Tuesday, September 20, 2011

Farewell, DADT, you sorry piece of shit

I've long hated the Don't Ask, Don't Tell law. We should applaud, not discriminate against, people who want to serve our country in the military. That many of them should have to pretend to be something other than what they are is wrong. Period.

Yeah, I know many people hold an opposing view, but I'm not going to debate that here. You can find those debates elsewhere.

Instead, I'm going to talk about two men, one bisexual, and one heterosexual.

The first is Pruitt, one of Sarah's best friends and someone I've come to know a tiny bit over the last couple of years. (You can read Pruitt's own take on this day and this law here.) Pruitt is going to be a Navy officer. He is putting in the time in ROTC, and after he graduates, he will serve. Until today, Pruitt had to hide from his fellow soldiers his relationship with his boyfriend. No matter how good a soldier he was, he could not be himself. That sucks.

The point is that this law, like all oppressive and discriminatory laws, is ultimately not about a group; it's about each of those individuals who make up the group. It's not hurting a faceless many; it's hurting individuals.

In case you don't want to read Pruitt's piece, let me quote (without his permission, but I think he'd be okay with it, and if not, he can let me know) the answer he wishes he had been able to give to the Navy interviewer who asked him why he wanted to be in the Navy.

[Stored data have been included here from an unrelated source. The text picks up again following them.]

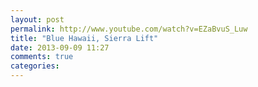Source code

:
 ```yaml
---
layout: post
permalink: http://www.youtube.com/watch?v=EZaBvuS_Luw
title: "Blue Hawaii, Sierra Lift"
date: 2013-09-09 11:27
comments: true
categories: 
---
```

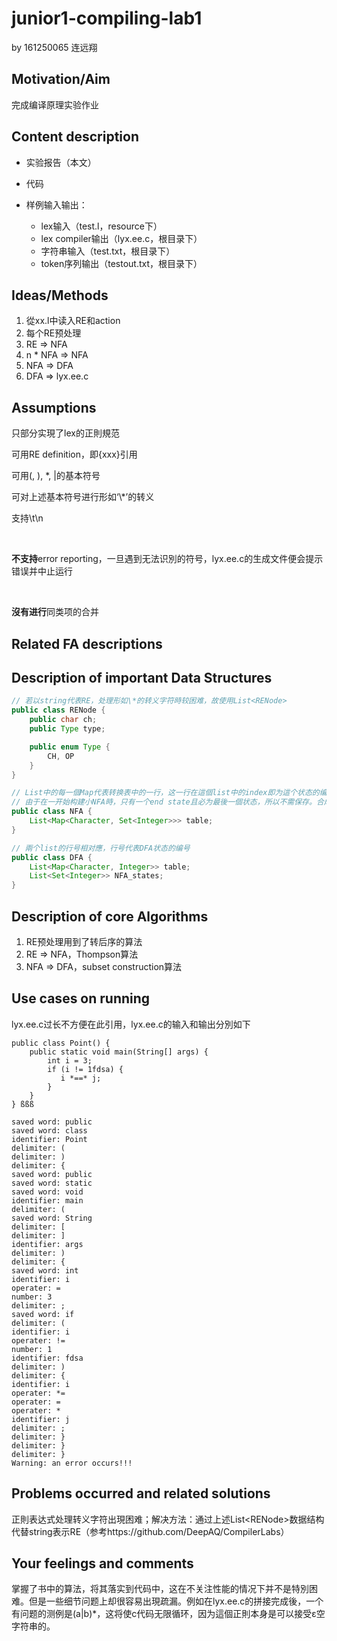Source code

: # junior1-compiling-lab1

by 161250065 连远翔



## Motivation/Aim

完成编译原理实验作业

## Content description

* 实验报告（本文）

* 代码

* 样例输入输出：
  * lex输入（test.l，resource下）
  * lex compiler输出（lyx.ee.c，根目录下）
  * 字符串输入（test.txt，根目录下）
  * token序列输出（testout.txt，根目录下）

## Ideas/Methods

1. 從xx.l中读入RE和action
2. 每个RE预处理
3. RE => NFA
4. n * NFA => NFA
5. NFA => DFA
6. DFA => lyx.ee.c

## Assumptions

只部分实現了lex的正則規范

可用RE definition，即{xxx}引用

可用(, ), *, |的基本符号

可对上述基本符号进行形如‘\\*’的转义

支持\t\n

<br>

**不支持**error reporting，一旦遇到无法识別的符号，lyx.ee.c的生成文件便会提示错误并中止运行

<br>

**沒有进行**同类项的合并

## Related FA descriptions



## Description of important Data Structures

```java
// 若以string代表RE，处理形如\*的转义字符時较困难，故使用List<RENode>
public class RENode {
    public char ch;
    public Type type;

    public enum Type {
        CH, OP
    }
}
```

```java
// List中的每一個Map代表转换表中的一行，这一行在這個list中的index即为這个状态的编号，char代表边，set(integer)代表通过这一边换到达的下一状态的行号
// 由于在一开始构建小NFA時，只有一个end state且必为最後一個状态，所以不需保存。合成的大NFA有多個end state，但由于整个程序只有一個大NFA，由main函数管理
public class NFA {
    List<Map<Character, Set<Integer>>> table;
}
```

```java
// 兩个list的行号相对應，行号代表DFA状态的编号
public class DFA {
    List<Map<Character, Integer>> table;
    List<Set<Integer>> NFA_states;
}
```

## Description of core Algorithms

1. RE预处理用到了转后序的算法
2. RE => NFA，Thompson算法
3. NFA => DFA，subset construction算法

## Use cases on running

lyx.ee.c过长不方便在此引用，lyx.ee.c的输入和输出分別如下

```
public class Point() {
    public static void main(String[] args) {
        int i = 3;
        if (i != 1fdsa) {
           i *==* j;
        }
    }
} ßßß
```

```
saved word: public
saved word: class
identifier: Point
delimiter: (
delimiter: )
delimiter: {
saved word: public
saved word: static
saved word: void
identifier: main
delimiter: (
saved word: String
delimiter: [
delimiter: ]
identifier: args
delimiter: )
delimiter: {
saved word: int
identifier: i
operater: =
number: 3
delimiter: ;
saved word: if
delimiter: (
identifier: i
operater: !=
number: 1
identifier: fdsa
delimiter: )
delimiter: {
identifier: i
operater: *=
operater: =
operater: *
identifier: j
delimiter: ;
delimiter: }
delimiter: }
delimiter: }
Warning: an error occurs!!!
```

## Problems occurred and related solutions

正則表达式处理转义字符出現困难；解决方法：通过上述List\<RENode\>数据结构代替string表示RE（参考https://github.com/DeepAQ/CompilerLabs）

## Your feelings and comments

掌握了书中的算法，将其落实到代码中，这在不关注性能的情况下并不是特別困难。但是一些细节问题上却很容易出現疏漏。例如在lyx.ee.c的拼接完成後，一个有问题的测例是(a|b)*，这将使c代码无限循环，因为這個正則本身是可以接受ε空字符串的。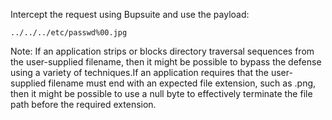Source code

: Intercept the request using Bupsuite and use the payload:
```
../../../etc/passwd%00.jpg
```

Note: If an application strips or blocks directory traversal sequences from the user-supplied filename, then it might be possible to bypass the defense using a variety of techniques.If an application requires that the user-supplied filename must end with an expected file extension, such as .png, then it might be possible to use a null byte to effectively terminate the file path before the required extension.
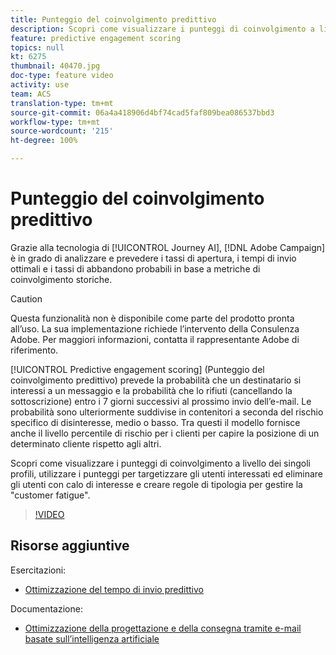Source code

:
 ```yaml
---
title: Punteggio del coinvolgimento predittivo
description: Scopri come visualizzare i punteggi di coinvolgimento a livello dei singoli profili, utilizzare i punteggi per targetizzare gli utenti interessati ed eliminare gli utenti con calo di interesse e creare regole di tipologia per gestire la "customer fatigue".
feature: predictive engagement scoring
topics: null
kt: 6275
thumbnail: 40470.jpg
doc-type: feature video
activity: use
team: ACS
translation-type: tm+mt
source-git-commit: 06a4a418906d4bf74cad5faf809bea086537bbd3
workflow-type: tm+mt
source-wordcount: '215'
ht-degree: 100%

---
```



# Punteggio del coinvolgimento predittivo

Grazie alla tecnologia di [!UICONTROL Journey AI], [!DNL Adobe Campaign] è in grado di analizzare e prevedere i tassi di apertura, i tempi di invio ottimali e i tassi di abbandono probabili in base a metriche di coinvolgimento storiche.

>[!CAUTION]
>Questa funzionalità non è disponibile come parte del prodotto pronta all’uso. La sua implementazione richiede l’intervento della Consulenza Adobe. Per maggiori informazioni, contatta il rappresentante Adobe di riferimento.

[!UICONTROL Predictive engagement scoring] (Punteggio del coinvolgimento predittivo) prevede la probabilità che un destinatario si interessi a un messaggio e la probabilità che lo rifiuti (cancellando la sottoscrizione) entro i 7 giorni successivi al prossimo invio dell’e-mail. Le probabilità sono ulteriormente suddivise in contenitori a seconda del rischio specifico di disinteresse, medio o basso. Tra questi il modello fornisce anche il livello percentile di rischio per i clienti per capire la posizione di un determinato cliente rispetto agli altri.

Scopri come visualizzare i punteggi di coinvolgimento a livello dei singoli profili, utilizzare i punteggi per targetizzare gli utenti interessati ed eliminare gli utenti con calo di interesse e creare regole di tipologia per gestire la &quot;customer fatigue&quot;.

>[!VIDEO](https://video.tv.adobe.com/v/40470?quality=12)

## Risorse aggiuntive

Esercitazioni:

* [Ottimizzazione del tempo di invio predittivo](predictive-send-time-optimization.md)

Documentazione:

* [Ottimizzazione della progettazione e della consegna tramite e-mail basate sull’intelligenza artificiale](https://docs.adobe.com/help/it-IT/campaign-standard/using/testing-and-sending/preparing-and-testing-messages/predictive.html)

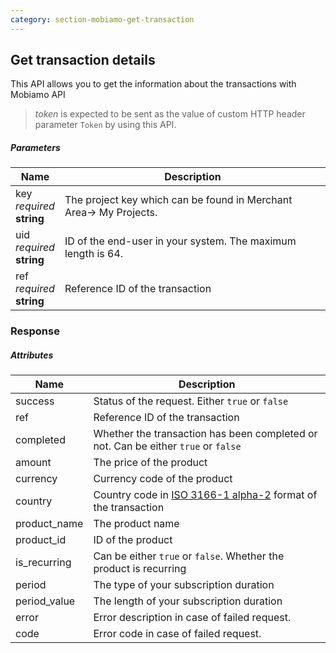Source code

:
 ```yaml
---
category: section-mobiamo-get-transaction
---
```


## Get transaction details

This API allows you to get the information about the transactions with Mobiamo API

> *token* is expected to be sent as the value of custom HTTP header parameter ```Token``` by using this API. 

##### Parameters

| Name | Description|
|---|---|
|key<br> *required*<br> **string**| The project key which can be found in Merchant Area→ My Projects.|
|uid<br> *required*<br> **string**| ID of the end-user in your system. The maximum length is 64. |
|ref<br> *required*<br> **string**| Reference ID of the transaction |

### Response

##### Attributes

| Name | Description|
|---|---|
| success | Status of the request. Either ```true``` or ```false```|
| ref | Reference ID of the transaction |
| completed | Whether the transaction has been completed or not. Can be either ```true``` or ```false```|
| amount | The price of the product|
| currency | Currency code of the product|
| country | Country code in [ISO 3166-1 alpha-2](https://en.wikipedia.org/wiki/ISO_3166-1_alpha-2) format of the transaction|
| product_name | The product name |
| product_id | ID of the product |
| is_recurring | Can be either ```true``` or ```false```. Whether the product is recurring|
| period | The type of your subscription duration|
| period_value | The length of your subscription duration |
| error | Error description in case of failed request.|
| code | Error code in case of failed request.|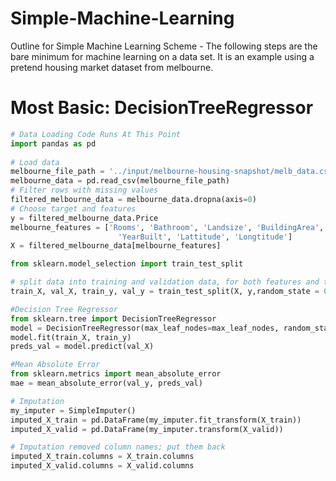 # Simple-Machine-Learning
Outline for Simple Machine Learning Scheme - The following steps are the bare minimum for machine learning on a data set. It is an example using a pretend housing market dataset from melbourne.

# Most Basic: DecisionTreeRegressor

```python
# Data Loading Code Runs At This Point
import pandas as pd
    
# Load data
melbourne_file_path = '../input/melbourne-housing-snapshot/melb_data.csv'
melbourne_data = pd.read_csv(melbourne_file_path) 
# Filter rows with missing values
filtered_melbourne_data = melbourne_data.dropna(axis=0)
# Choose target and features
y = filtered_melbourne_data.Price
melbourne_features = ['Rooms', 'Bathroom', 'Landsize', 'BuildingArea', 
                        'YearBuilt', 'Lattitude', 'Longtitude']
X = filtered_melbourne_data[melbourne_features]

from sklearn.model_selection import train_test_split

# split data into training and validation data, for both features and target
train_X, val_X, train_y, val_y = train_test_split(X, y,random_state = 0)

#Decision Tree Regressor
from sklearn.tree import DecisionTreeRegressor
model = DecisionTreeRegressor(max_leaf_nodes=max_leaf_nodes, random_state=0)
model.fit(train_X, train_y)
preds_val = model.predict(val_X)

#Mean Absolute Error
from sklearn.metrics import mean_absolute_error
mae = mean_absolute_error(val_y, preds_val)

# Imputation
my_imputer = SimpleImputer()
imputed_X_train = pd.DataFrame(my_imputer.fit_transform(X_train))
imputed_X_valid = pd.DataFrame(my_imputer.transform(X_valid))

# Imputation removed column names; put them back
imputed_X_train.columns = X_train.columns
imputed_X_valid.columns = X_valid.columns
```
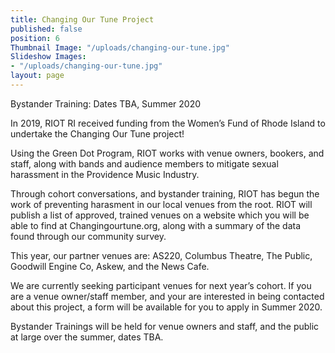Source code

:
 ```yaml
---
title: Changing Our Tune Project
published: false
position: 6
Thumbnail Image: "/uploads/changing-our-tune.jpg"
Slideshow Images:
- "/uploads/changing-our-tune.jpg"
layout: page
---
```


Bystander Training: Dates TBA, Summer 2020

In 2019, RIOT RI received funding from the Women’s Fund of Rhode Island to undertake the Changing Our Tune project!
 
Using the Green Dot Program, RIOT works with venue owners, bookers, and staff, along with bands and audience members to mitigate sexual harassment in the Providence Music Industry.
 
Through cohort conversations, and bystander training, RIOT has begun the work of preventing harasment in our local venues from the root. RIOT will publish a list of approved, trained venues on a website which you will be able to find at Changingourtune.org, along with a summary of the data found through our community survey. 
 
This year, our partner venues are: AS220, Columbus Theatre, The Public, Goodwill Engine Co, Askew, and the News Cafe. 

We are currently seeking participant venues for next year’s cohort. If you are a venue owner/staff member, and your are interested in being contacted about this project, a form will be available for you to apply in Summer 2020. 
 
Bystander Trainings will be held for venue owners and staff, and the public at large over the summer, dates TBA.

I want to be more than this. I shape my own identity, and I refuse to be locked up in the Art Haus closets of so many from the LGBT community. I am so sick of all the spangles and glitter that blots out my sight whenever I see queer men in media, and I'm sick of the fact that's all the rest of America can see too. In five years, I want people to go to my commissioning and say 'That's what a queer American male looks like, and damn does it look fine.' I want to be one of the first openly bisexual men to be made an officer in the United States Navy.
The only part of that wish that I hope he does not get is that I don't want him to be one of the first such Navy officers; I want so many to have come before him (a mere two years from now) that his sexual orientation is no longer news.

The second man is me. I'm heterosexual. Men don't attract me; women do. I am, though, openly supportive of relationships of all sorts, between any two or more people who want to be in them. If I could, I'd make marriage legal for any group--I support poly relationships--that wanted to marry. I weave poly relationships very quietly into the background of my novels, as I did in One Jump Ahead when I mentioned that a girl's parents were two men and a women.

I mention all this because a friend recently asked me if I was worried that doing this might cause people one day to boycott my books. I hadn't considered the question, but after doing so, I answered that I couldn't imagine being a big enough seller that anyone would bother, but that if they did, I would welcome the attention to the cause.

Pruitt and many other people today get to start being more open about who they are. I am so glad they do. Though I expect it to be a long time coming, I look forward to the day when no one cares about the types of consenting relationships that other adults have.

The repeal of DADT is a long overdue step in that direction.